* _Extracted records_
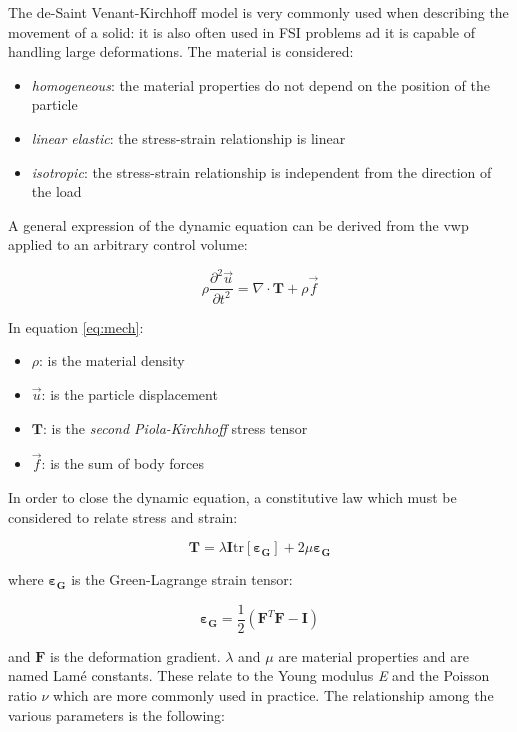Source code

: The  de-Saint Venant-Kirchhoff model \cite{ogden1997non} is very commonly used when describing the movement of a solid: it is also often used in FSI problems ad it is capable of handling large deformations. The material is considered:

\begin{itemize}
	\item \textit{homogeneous}: the material properties do not depend on the position of the particle
	\item \textit{linear elastic}: the stress-strain relationship is linear
	\item \textit{isotropic}: the stress-strain relationship is independent from the direction of the load
\end{itemize}

A general expression of the dynamic equation can be derived from the \acrfull{vwp} applied to an arbitrary control volume: 

\begin{equation}
	\label{eq:mech}
	\rho \frac{\partial^2 \vec{u} }{\partial t^2} = \nabla \cdot \mathbf{T} + \rho \vec{f}
\end{equation}

In equation \ref{eq:mech}:

\begin{itemize}
	\item $\rho$: is the material density
	\item $\vec{u}$: is the particle displacement
	\item $\mathbf{T}$: is the \textit{second Piola-Kirchhoff} stress tensor
	\item $\vec{f}$: is the sum of body forces
\end{itemize}


In order to close the dynamic equation, a constitutive law which must be considered to relate stress and strain:

\begin{equation}
	\mathbf{T} = \lambda \mathbf{I} \mathrm{tr}\left[ \bm{\varepsilon_G}  \right]  + 2\mu \bm{\varepsilon_G}
\end{equation}

where $\bm{\varepsilon_G}$ is the Green-Lagrange strain tensor:

\begin{equation}
	\bm{\varepsilon_G} = \frac{1}{2}\left( \mathbf{F}^T \mathbf{F}-\mathbf{I}  \right)
\end{equation}

and $\mathbf{F}$ is the deformation gradient. $\lambda$ and $\mu$ are material properties and are named Lamé constants. These relate to the Young modulus \textit{E} and the Poisson ratio $\nu$ which are more commonly used in practice. The relationship among the various parameters is the following:


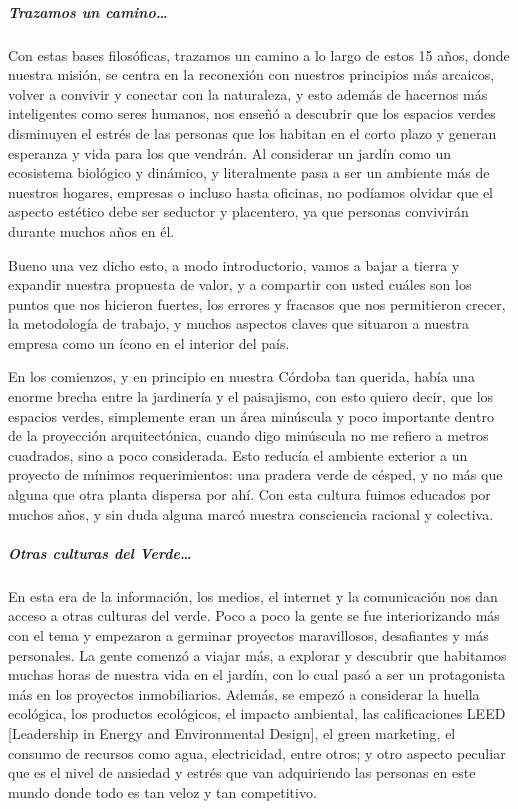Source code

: \documentclass[
]{article}
\begin{document}
\hypertarget{trazamos-un-camino}{%
\subparagraph{Trazamos un camino\ldots{}}\label{trazamos-un-camino}}

Con estas bases filosóficas, trazamos un camino a lo largo de estos 15
años, donde nuestra misión, se centra en la reconexión con nuestros
principios más arcaicos, volver a convivir y conectar con la naturaleza,
y esto además de hacernos más inteligentes como seres humanos, nos
enseñó a descubrir que los espacios verdes disminuyen el estrés de las
personas que los habitan en el corto plazo y generan esperanza y vida
para los que vendrán. Al considerar un jardín como un ecosistema
biológico y dinámico, y literalmente pasa a ser un ambiente más de
nuestros hogares, empresas o incluso hasta oficinas, no podíamos olvidar
que el aspecto estético debe ser seductor y placentero, ya que personas
convivirán durante muchos años en él.

Bueno una vez dicho esto, a modo introductorio, vamos a bajar a tierra y
expandir nuestra propuesta de valor, y a compartir con usted cuáles son
los puntos que nos hicieron fuertes, los errores y fracasos que nos
permitieron crecer, la metodología de trabajo, y muchos aspectos claves
que situaron a nuestra empresa como un ícono en el interior del país.

En los comienzos, y en principio en nuestra Córdoba tan querida, había
una enorme brecha entre la jardinería y el paisajismo, con esto quiero
decir, que los espacios verdes, simplemente eran un área minúscula y
poco importante dentro de la proyección arquitectónica, cuando digo
minúscula no me refiero a metros cuadrados, sino a poco considerada.
Esto reducía el ambiente exterior a un proyecto de mínimos
requerimientos: una pradera verde de césped, y no más que alguna que
otra planta dispersa por ahí. Con esta cultura fuimos educados por
muchos años, y sin duda alguna marcó nuestra consciencia racional y
colectiva.

\hypertarget{otras-culturas-del-verde}{%
\subparagraph{Otras culturas del
Verde\ldots{}}\label{otras-culturas-del-verde}}

En esta era de la información, los medios, el internet y la comunicación
nos dan acceso a otras culturas del verde. Poco a poco la gente se fue
interiorizando más con el tema y empezaron a germinar proyectos
maravillosos, desafiantes y más personales. La gente comenzó a viajar
más, a explorar y descubrir que habitamos muchas horas de nuestra vida
en el jardín, con lo cual pasó a ser un protagonista más en los
proyectos inmobiliarios. Además, se empezó a considerar la huella
ecológica, los productos ecológicos, el impacto ambiental, las
calificaciones LEED {[}Leadership in Energy and Environmental Design{]},
el green marketing, el consumo de recursos como agua, electricidad,
entre otros; y otro aspecto peculiar que es el nivel de ansiedad y
estrés que van adquiriendo las personas en este mundo donde todo es tan
veloz y tan competitivo.
\end{document}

* _Directions for this task_
Read through the entries, then copy every line where the string "tensor" is found.

* _Written answer_
	\item $\mathbf{T}$: is the \textit{second Piola-Kirchhoff} stress tensor
where $\bm{\varepsilon_G}$ is the Green-Lagrange strain tensor:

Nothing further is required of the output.